Expected Folder Structure

The mounted parent folder must contain one or more Starlake project directories, each with a metadata/ subdirectory:

my_parent_folder/
├── sl_project_1/
│ └── metadata/
│ └── ...
├── sl_project_2/
│ └── metadata/
│ └── ...

If you have multiple parent folders, create a separate volume for each one.

Known Limitations

  • You cannot mount Starlake projects directly under /external_projects. Place them inside a subfolder.
  • This feature has been tested on macOS and Linux only.

Deploy Starlake on Kubernetes

Kubernetes deployment is available via Helm charts. Contact the Starlake engineering team on Slack for the latest Helm chart and deployment instructions.

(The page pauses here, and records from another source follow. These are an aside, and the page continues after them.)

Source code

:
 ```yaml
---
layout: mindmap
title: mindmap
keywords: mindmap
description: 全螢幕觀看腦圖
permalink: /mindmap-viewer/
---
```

Deploy Starlake on AWS, GCP, or Azure

Cloud deployment via Terraform is available. Contact the Starlake engineering team on Slack for the latest Terraform scripts targeting AWS, GCP, or Azure.

Frequently Asked Questions

How do I set up Starlake with Airflow?

Clone the starlake-docker repository, navigate to the docker folder, and run docker compose up. Airflow is automatically installed and configured. Access the Starlake UI at http://localhost.

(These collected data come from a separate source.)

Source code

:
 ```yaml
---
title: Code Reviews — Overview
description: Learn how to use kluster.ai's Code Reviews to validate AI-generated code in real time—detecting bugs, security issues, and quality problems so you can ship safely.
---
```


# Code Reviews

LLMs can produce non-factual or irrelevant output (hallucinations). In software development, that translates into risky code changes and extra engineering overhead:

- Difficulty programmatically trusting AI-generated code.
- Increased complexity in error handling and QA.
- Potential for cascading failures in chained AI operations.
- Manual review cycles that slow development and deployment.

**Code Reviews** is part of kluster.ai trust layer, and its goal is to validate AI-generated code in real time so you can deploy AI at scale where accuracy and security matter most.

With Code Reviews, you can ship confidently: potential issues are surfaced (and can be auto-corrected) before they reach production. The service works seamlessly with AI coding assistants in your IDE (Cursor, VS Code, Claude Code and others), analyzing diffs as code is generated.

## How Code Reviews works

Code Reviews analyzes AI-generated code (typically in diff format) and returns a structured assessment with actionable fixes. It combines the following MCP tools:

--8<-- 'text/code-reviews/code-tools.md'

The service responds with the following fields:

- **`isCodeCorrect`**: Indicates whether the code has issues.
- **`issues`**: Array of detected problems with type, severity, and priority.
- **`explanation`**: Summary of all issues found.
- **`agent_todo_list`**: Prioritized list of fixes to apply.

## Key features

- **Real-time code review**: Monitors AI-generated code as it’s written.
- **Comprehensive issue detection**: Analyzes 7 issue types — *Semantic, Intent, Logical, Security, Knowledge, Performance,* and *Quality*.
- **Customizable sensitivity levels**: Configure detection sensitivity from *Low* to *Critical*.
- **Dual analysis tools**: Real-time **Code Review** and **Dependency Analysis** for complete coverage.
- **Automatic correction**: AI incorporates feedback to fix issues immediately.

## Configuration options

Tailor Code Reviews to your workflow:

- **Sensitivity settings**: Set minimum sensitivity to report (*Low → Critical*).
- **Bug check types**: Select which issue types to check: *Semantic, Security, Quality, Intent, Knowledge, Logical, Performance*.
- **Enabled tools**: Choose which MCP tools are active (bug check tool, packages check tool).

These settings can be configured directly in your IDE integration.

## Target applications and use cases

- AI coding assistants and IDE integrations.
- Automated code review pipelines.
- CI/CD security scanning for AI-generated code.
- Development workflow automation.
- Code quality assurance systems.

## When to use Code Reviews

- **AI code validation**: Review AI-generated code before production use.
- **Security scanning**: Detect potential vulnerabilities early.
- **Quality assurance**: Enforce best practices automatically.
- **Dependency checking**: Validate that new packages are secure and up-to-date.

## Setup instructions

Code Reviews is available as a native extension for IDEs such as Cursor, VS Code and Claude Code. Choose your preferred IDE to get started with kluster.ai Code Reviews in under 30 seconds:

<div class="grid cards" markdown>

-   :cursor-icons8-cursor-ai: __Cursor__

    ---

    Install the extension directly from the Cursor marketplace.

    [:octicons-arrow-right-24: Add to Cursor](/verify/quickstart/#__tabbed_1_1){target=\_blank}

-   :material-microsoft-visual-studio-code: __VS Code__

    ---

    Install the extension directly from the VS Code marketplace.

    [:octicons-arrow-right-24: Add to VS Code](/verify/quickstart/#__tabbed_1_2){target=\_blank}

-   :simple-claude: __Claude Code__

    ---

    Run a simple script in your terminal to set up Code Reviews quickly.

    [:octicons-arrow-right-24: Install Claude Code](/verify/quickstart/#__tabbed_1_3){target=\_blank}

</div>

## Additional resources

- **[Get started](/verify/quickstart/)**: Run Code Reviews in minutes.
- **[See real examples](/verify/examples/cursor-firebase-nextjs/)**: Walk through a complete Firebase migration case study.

How do I set up Starlake with Dagster instead of Airflow?

Use the Dagster-specific compose file: docker compose -f docker-compose-dagster.yml up. Dagster replaces Airflow as the orchestrator in this configuration.

Can I deploy Starlake on Kubernetes?

Kubernetes deployment is available. Contact the Starlake engineering team on Slack to get the latest Helm chart.

What orchestration tools does Starlake support?

Starlake supports Airflow and Dagster. Both are pre-configured in the Docker Compose setup.

How do I mount external projects in the Starlake Docker setup?

On macOS, run setup_mac_nfs.sh to expose your folder via NFS. Then modify the docker-compose.yml to use the NFS volume mount instead of the default volume. External project folders must contain the Starlake project structure (metadata/ etc.).

How do I change the port for Starlake UI?

Set the SL_UI_PORT environment variable before running Docker Compose. Example: SL_UI_PORT=8080 docker compose up.